This Could Go Boom! and The OSYX | The Vinyl Anachronist


This Could Go Boom! believes in the potency of unheard, under-promoted musical narratives and their potential to spark action and cultural change.”

It’s certainly a noble idea, starting your own record label when you’re sick and tired of the status quo in the recording industry. This record label, started by members of a “fierce, all femxle band out of DC,” is certainly taking an active role in changing that landscape. That band, named The OSYX, has gradually evolved into a powerful and dynamic group of business people who also offer “record label services, workshops, performance opportunities and community outreach programming focused on womxn and non-binary musicians, sound engineers, music business professionals, students, and music lovers.”

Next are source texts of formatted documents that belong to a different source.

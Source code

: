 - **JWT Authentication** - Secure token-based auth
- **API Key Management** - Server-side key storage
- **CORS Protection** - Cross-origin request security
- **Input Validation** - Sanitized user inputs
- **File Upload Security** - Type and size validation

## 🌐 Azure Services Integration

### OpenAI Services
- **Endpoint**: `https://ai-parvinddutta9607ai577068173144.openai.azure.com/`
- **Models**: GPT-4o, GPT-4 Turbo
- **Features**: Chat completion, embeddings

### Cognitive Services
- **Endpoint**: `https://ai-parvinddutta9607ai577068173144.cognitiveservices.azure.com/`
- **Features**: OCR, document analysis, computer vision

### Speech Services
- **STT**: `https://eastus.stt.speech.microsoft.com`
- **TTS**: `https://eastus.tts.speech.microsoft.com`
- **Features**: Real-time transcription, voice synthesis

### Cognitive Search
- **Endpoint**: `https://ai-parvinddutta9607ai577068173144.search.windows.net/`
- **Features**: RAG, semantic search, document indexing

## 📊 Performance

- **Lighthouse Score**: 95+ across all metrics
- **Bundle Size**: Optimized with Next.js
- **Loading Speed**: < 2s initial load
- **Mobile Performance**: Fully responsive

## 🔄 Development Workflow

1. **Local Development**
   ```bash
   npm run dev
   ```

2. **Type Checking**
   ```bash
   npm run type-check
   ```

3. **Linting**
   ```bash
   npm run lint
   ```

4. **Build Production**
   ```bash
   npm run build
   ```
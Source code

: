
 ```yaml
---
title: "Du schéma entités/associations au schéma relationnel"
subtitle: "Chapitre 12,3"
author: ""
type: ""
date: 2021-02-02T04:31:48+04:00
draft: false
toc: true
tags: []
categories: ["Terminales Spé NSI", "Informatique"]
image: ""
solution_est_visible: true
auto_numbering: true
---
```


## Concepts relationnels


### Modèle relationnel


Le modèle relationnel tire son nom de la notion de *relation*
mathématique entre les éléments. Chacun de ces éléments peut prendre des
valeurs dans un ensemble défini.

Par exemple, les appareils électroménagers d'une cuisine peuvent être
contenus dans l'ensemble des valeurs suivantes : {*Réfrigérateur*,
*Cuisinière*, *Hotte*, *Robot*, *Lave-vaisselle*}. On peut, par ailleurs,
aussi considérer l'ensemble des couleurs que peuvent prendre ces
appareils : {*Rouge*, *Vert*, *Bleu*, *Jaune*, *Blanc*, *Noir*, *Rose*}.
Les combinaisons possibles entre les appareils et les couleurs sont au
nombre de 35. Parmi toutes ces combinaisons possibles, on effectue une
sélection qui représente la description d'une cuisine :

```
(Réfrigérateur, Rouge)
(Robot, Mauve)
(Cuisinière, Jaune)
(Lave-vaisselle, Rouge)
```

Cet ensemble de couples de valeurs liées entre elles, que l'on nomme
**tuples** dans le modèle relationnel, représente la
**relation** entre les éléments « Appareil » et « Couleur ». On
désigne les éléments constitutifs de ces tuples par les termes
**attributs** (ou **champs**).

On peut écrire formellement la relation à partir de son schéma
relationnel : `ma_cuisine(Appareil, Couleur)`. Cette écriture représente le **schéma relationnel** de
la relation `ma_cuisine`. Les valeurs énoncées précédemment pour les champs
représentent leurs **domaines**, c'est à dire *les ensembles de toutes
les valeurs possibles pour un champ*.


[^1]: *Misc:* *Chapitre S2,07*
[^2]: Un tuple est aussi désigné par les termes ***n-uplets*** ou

This Could Go Boom! Records is certainly walking the walk with a debut album that encapsulates that ambition, a hard-rocking LP that sounds gutsy and blistering while still championing solid musicianship and acute songwriting skills. There’s nothing second-rate or amateurish here–this sounds like the kind of album that’s put out by people who’ve been playing together a long time and have already defined their sound to a T.

The OSYX is led by guitarist/vocalists Selena Benally, Erin Frisby and Ara Casey, with Maya Renfro on bass and violin, Robzie Trulove on drums and Hannah Sternberg on cello. The opening track, “Carry It with Me,” is a chunky, heavy and minimalist calling card that suggest these musicians are here to rock just as hard as anyone, but as you move though the LP they stretch out and explore genres in a way that bands like The Donnas and L7 didn’t quite pursue–possibly because too many record executives were offering them advice. This versatility is key to the This Could Go Boom! aesthetic, that we can do anything if we want and no one can get in our way.

The website for This Could Go Boom! is illuminating because it is so thorough–you can get involved by donating to help “women, femme and non-binary” performers find their voices. By contributing a dollar, you can add your voice to the cause, one that “not all music has to cater to the male gaze.” There’s an acute intelligence that permeates This Could Go Boom!, one that’s thriving under the top layer of kick-ass rock and roll. That’s the secret, of capturing an audience through great music and slipping in some profound ideas of how music as a whole can become much better if we listen to everyone and not just our preconceived ideas about who should be a rock star and who shouldn’t.

I’m certainly grateful that Chris Estey, who sends me all those fantastic LPs from ORG Records, told Asa Casey to send me The OSYX, and I’m even more grateful that Casey included a thoughtful note that helped this old guy to keep broadening his musical horizons each and every day.